Content starts

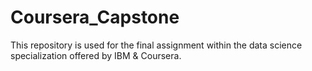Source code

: # Coursera_Capstone
This repository is used for the final assignment within the data science specialization offered by IBM &amp; Coursera. 
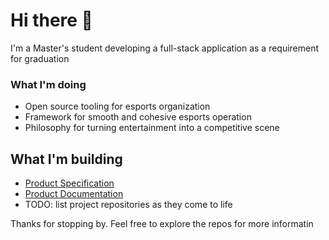 # Hi there 👋

I'm a Master's student developing a full-stack application as a requirement for graduation

### What I'm doing

- Open source tooling for esports organization
- Framework for smooth and cohesive esports operation
- Philosophy for turning entertainment into a competitive scene

## What I'm building

- [Product Specification](https://github.com/tournabyte/specs.git)
- [Product Documentation](https://github.com/tournabyte/docs.git)
- TODO: list project repositories as they come to life

Thanks for stopping by. Feel free to explore the repos for more informatin
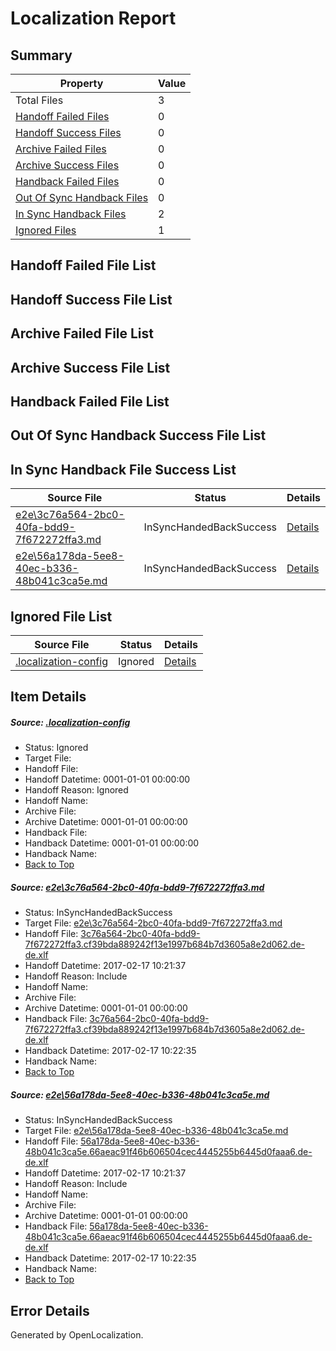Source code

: # <a name='report-top'></a> Localization Report

## Summary
 Property | Value 
 -------- | ----- 
 Total Files | 3
[ Handoff Failed Files ](#handoff-failed-list)| 0
[ Handoff Success Files ](#handoff-success-list)| 0
[ Archive Failed Files ](#archive-failed-list)| 0
[ Archive Success Files ](#archive-success-list)| 0
[ Handback Failed Files ](#handback-failed-list)| 0
[ Out Of Sync Handback Files ](#outofsync-handback-success-list)| 0
[ In Sync Handback Files ](#insync-handback-success-list)| 2
[ Ignored Files ](#ignored-list)| 1

## <a name='handoff-failed-list'></a> Handoff Failed File List

## <a name='handoff-success-list'></a> Handoff Success File List

## <a name='archive-failed-list'></a> Archive Failed File List

## <a name='archive-success-list'></a> Archive Success File List

## <a name='handback-failed-list'></a> Handback Failed File List

## <a name='outofsync-handback-success-list'></a> Out Of Sync Handback Success File List

## <a name='insync-handback-success-list'></a> In Sync Handback File Success List
 Source File | Status | Details 
 ----------- | ------ | ------- 
 [e2e\3c76a564-2bc0-40fa-bdd9-7f672272ffa3.md](https://github.com/OpenLocalizationTestOrg/ol-test0/blob/22c6efe221dbb63e8e304370850661200f83e506/e2e/3c76a564-2bc0-40fa-bdd9-7f672272ffa3.md) | InSyncHandedBackSuccess | [Details](#5bd162ba3c95588b45051250358b86a5a0060ed11)
 [e2e\56a178da-5ee8-40ec-b336-48b041c3ca5e.md](https://github.com/OpenLocalizationTestOrg/ol-test0/blob/22c6efe221dbb63e8e304370850661200f83e506/e2e/56a178da-5ee8-40ec-b336-48b041c3ca5e.md) | InSyncHandedBackSuccess | [Details](#c7299121af3dcfee4b90d777b554f09b1b1584382)

## <a name='ignored-list'></a> Ignored File List
 Source File | Status | Details 
 ----------- | ------ | ------- 
 [.localization-config](https://github.com/OpenLocalizationTestOrg/ol-test0/blob/22c6efe221dbb63e8e304370850661200f83e506/.localization-config) | Ignored | [Details](#cb0632cf59c1387fc1742bfb9fa3c47f87e2e5c90)

## Item Details
##### <a name='cb0632cf59c1387fc1742bfb9fa3c47f87e2e5c90'></a> Source: [.localization-config](https://github.com/OpenLocalizationTestOrg/ol-test0/blob/22c6efe221dbb63e8e304370850661200f83e506/.localization-config)
* Status: Ignored
* Target File: 
* Handoff File: 
* Handoff Datetime: 0001-01-01 00:00:00
* Handoff Reason: Ignored
* Handoff Name: 
* Archive File: 
* Archive Datetime: 0001-01-01 00:00:00
* Handback File: 
* Handback Datetime: 0001-01-01 00:00:00
* Handback Name: 
* [Back to Top](#report-top)

##### <a name='5bd162ba3c95588b45051250358b86a5a0060ed11'></a> Source: [e2e\3c76a564-2bc0-40fa-bdd9-7f672272ffa3.md](https://github.com/OpenLocalizationTestOrg/ol-test0/blob/22c6efe221dbb63e8e304370850661200f83e506/e2e/3c76a564-2bc0-40fa-bdd9-7f672272ffa3.md)
* Status: InSyncHandedBackSuccess
* Target File: [e2e\3c76a564-2bc0-40fa-bdd9-7f672272ffa3.md](https://github.com/OpenLocalizationTestOrg/ol-test4-dede/blob/53948256559caa7e5257d61ef5881dca3c79c539/e2e/3c76a564-2bc0-40fa-bdd9-7f672272ffa3.md)
* Handoff File: [3c76a564-2bc0-40fa-bdd9-7f672272ffa3.cf39bda889242f13e1997b684b7d3605a8e2d062.de-de.xlf](https://github.com/OpenLocalizationTestOrg/ol-test4-handoff/blob/7928aa3f9aba8c6d3f5ef379bcdb61defe20e9dc/ol-handoff/OpenLocalizationTestOrg/ol-test4-dede/xinjiang/high/3c76a564-2bc0-40fa-bdd9-7f672272ffa3.cf39bda889242f13e1997b684b7d3605a8e2d062.de-de.xlf)
* Handoff Datetime: 2017-02-17 10:21:37
* Handoff Reason: Include
* Handoff Name: 
* Archive File: 
* Archive Datetime: 0001-01-01 00:00:00
* Handback File: [3c76a564-2bc0-40fa-bdd9-7f672272ffa3.cf39bda889242f13e1997b684b7d3605a8e2d062.de-de.xlf](https://github.com/OpenLocalizationTestOrg/ol-test4-handback/blob/7de8aa1b4781da00a0333d9dbc002bc633d7529e/ol-handback/OpenLocalizationTestOrg/ol-test4-dede/xinjiang/high/3c76a564-2bc0-40fa-bdd9-7f672272ffa3.cf39bda889242f13e1997b684b7d3605a8e2d062.de-de.xlf)
* Handback Datetime: 2017-02-17 10:22:35
* Handback Name: 
* [Back to Top](#report-top)

##### <a name='c7299121af3dcfee4b90d777b554f09b1b1584382'></a> Source: [e2e\56a178da-5ee8-40ec-b336-48b041c3ca5e.md](https://github.com/OpenLocalizationTestOrg/ol-test0/blob/22c6efe221dbb63e8e304370850661200f83e506/e2e/56a178da-5ee8-40ec-b336-48b041c3ca5e.md)
* Status: InSyncHandedBackSuccess
* Target File: [e2e\56a178da-5ee8-40ec-b336-48b041c3ca5e.md](https://github.com/OpenLocalizationTestOrg/ol-test4-dede/blob/53948256559caa7e5257d61ef5881dca3c79c539/e2e/56a178da-5ee8-40ec-b336-48b041c3ca5e.md)
* Handoff File: [56a178da-5ee8-40ec-b336-48b041c3ca5e.66aeac91f46b606504cec4445255b6445d0faaa6.de-de.xlf](https://github.com/OpenLocalizationTestOrg/ol-test4-handoff/blob/7928aa3f9aba8c6d3f5ef379bcdb61defe20e9dc/ol-handoff/OpenLocalizationTestOrg/ol-test4-dede/xinjiang/high/56a178da-5ee8-40ec-b336-48b041c3ca5e.66aeac91f46b606504cec4445255b6445d0faaa6.de-de.xlf)
* Handoff Datetime: 2017-02-17 10:21:37
* Handoff Reason: Include
* Handoff Name: 
* Archive File: 
* Archive Datetime: 0001-01-01 00:00:00
* Handback File: [56a178da-5ee8-40ec-b336-48b041c3ca5e.66aeac91f46b606504cec4445255b6445d0faaa6.de-de.xlf](https://github.com/OpenLocalizationTestOrg/ol-test4-handback/blob/7de8aa1b4781da00a0333d9dbc002bc633d7529e/ol-handback/OpenLocalizationTestOrg/ol-test4-dede/xinjiang/high/56a178da-5ee8-40ec-b336-48b041c3ca5e.66aeac91f46b606504cec4445255b6445d0faaa6.de-de.xlf)
* Handback Datetime: 2017-02-17 10:22:35
* Handback Name: 
* [Back to Top](#report-top)


## Error Details

Generated by OpenLocalization.
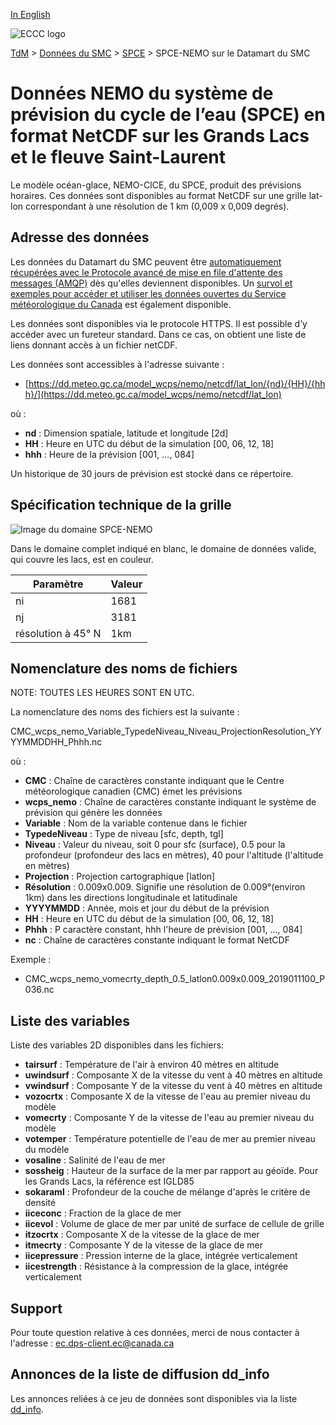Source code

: [In English](readme_wcps_nemo-datamart_en.md)

![ECCC logo](../../img_eccc-logo.png)

[TdM](../../readme_fr.md) > [Données du SMC](../readme_fr.md) > [SPCE](readme_wcps_fr.md) > SPCE-NEMO sur le Datamart du SMC

# Données NEMO du système de prévision du cycle de l’eau (SPCE) en format NetCDF sur les Grands Lacs et le fleuve Saint-Laurent

Le modèle océan-glace, NEMO-CICE, du SPCE, produit des prévisions horaires. Ces données sont disponibles au format NetCDF sur une grille lat-lon correspondant à une résolution de 1 km (0,009 x 0,009 degrés).

## Adresse des données 

Les données du Datamart du SMC peuvent être [automatiquement récupérées avec le Protocole avancé de mise en file d'attente des messages (AMQP)](../../msc-datamart/amqp_fr.md) dès qu'elles deviennent disponibles. Un [survol et exemples pour accéder et utiliser les données ouvertes du Service météorologique du Canada](../../usage/readme_fr.md) est également disponible.

Les données sont disponibles via le protocole HTTPS. Il est possible d’y accéder avec un fureteur standard. Dans ce cas, on obtient une liste de liens donnant accès à un fichier netCDF.

Les données sont accessibles à l'adresse suivante :

* [https://dd.meteo.gc.ca/model_wcps/nemo/netcdf/lat_lon/{nd}/{HH}/{hhh}/](https://dd.meteo.gc.ca/model_wcps/nemo/netcdf/lat_lon)                  

où :

* __nd__ : Dimension spatiale, latitude et longitude [2d]
* __HH__ : Heure en UTC du début de la simulation [00, 06, 12, 18]
* __hhh__ : Heure de la prévision [001, ..., 084] 

Un historique de 30 jours de prévision est stocké dans ce répertoire.

## Spécification technique de la grille  

![Image du domaine SPCE-NEMO](https://collaboration.cmc.ec.gc.ca/cmc/cmos/public_doc/msc-data/nwp_wcps/grille_wcps_nemo.png)

Dans le domaine complet indiqué en blanc, le domaine de données valide, qui couvre les lacs, est en couleur. 

| Paramètre | Valeur |
| ------ | ------ |
| ni | 1681 |
| nj | 3181 | 
| résolution à 45° N | 1km |


## Nomenclature des noms de fichiers 

NOTE: TOUTES LES HEURES SONT EN UTC.

La nomenclature des noms des fichiers est la suivante :

CMC_wcps_nemo_Variable_TypedeNiveau_Niveau_ProjectionResolution_YYYYMMDDHH_Phhh.nc

où :

* __CMC__ : Chaîne de caractères constante indiquant que le Centre météorologique canadien (CMC) émet les prévisions
* __wcps_nemo__ : Chaîne de caractères constante indiquant le système de prévision qui génère les données
* __Variable__ : Nom de la variable contenue dans le fichier
* __TypedeNiveau__ : Type de niveau [sfc, depth, tgl]
* __Niveau__ : Valeur du niveau, soit 0 pour sfc (surface), 0.5 pour la profondeur (profondeur des lacs en mètres), 40 pour l'altitude (l'altitude en mètres)
* __Projection__ : Projection cartographique [latlon]
* __Résolution__ : 0.009x0.009. Signifie une résolution de 0.009°(environ 1km) dans les directions longitudinale et latitudinale
* __YYYYMMDD__ : Année, mois et jour du début de la prévision
* __HH__ : Heure en UTC du début de la simulation [00, 06, 12, 18]
* __Phhh__ : P caractère constant, hhh l'heure de prévision [001, ..., 084] 
* __nc__ : Chaîne de caractères constante indiquant le format NetCDF

Exemple :

* CMC_wcps_nemo_vomecrty_depth_0.5_latlon0.009x0.009_2019011100_P036.nc

## Liste des variables

Liste des variables 2D disponibles dans les fichiers:

* __tairsurf__ : Température de l'air à environ 40 mètres en altitude
* __uwindsurf__ : Composante X de la vitesse du vent à 40 mètres en altitude
* __vwindsurf__ : Composante Y de la vitesse du vent à 40 mètres en altitude
* __vozocrtx__ : Composante X de la vitesse de l'eau au premier niveau du modèle 
* __vomecrty__ : Composante Y de la vitesse de l'eau au premier niveau du modèle
* __votemper__ : Température potentielle de l'eau de mer au premier niveau du modèle
* __vosaline__ : Salinité de l'eau de mer 
* __sossheig__ : Hauteur de la surface de la mer par rapport au géoïde. Pour les Grands Lacs, la référence est IGLD85
* __sokaraml__ : Profondeur de la couche de mélange d'après le critère de densité
* __iiceconc__ : Fraction de la glace de mer
* __iicevol__ : Volume de glace de mer par unité de surface de cellule de grille
* __itzocrtx__ : Composante X de la vitesse de la glace de mer
* __itmecrty__ : Composante Y de la vitesse de la glace de mer
* __iicepressure__ : Pression interne de la glace, intégrée verticalement
* __iicestrength__ : Résistance à la compression de la glace, intégrée verticalement

## Support

Pour toute question relative à ces données, merci de nous contacter à l'adresse : [ec.dps-client.ec@canada.ca](mailto:ec.dps-client.ec@canada.ca)

## Annonces de la liste de diffusion dd_info 

Les annonces reliées à ce jeu de données sont disponibles via la liste [dd_info](https://comm.collab.science.gc.ca/mailman3/postorius/lists/dd_info/).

Content ends

Work to complete -
Establish how many lines of the data above contain "Composante". State that number and no more.

Result -
6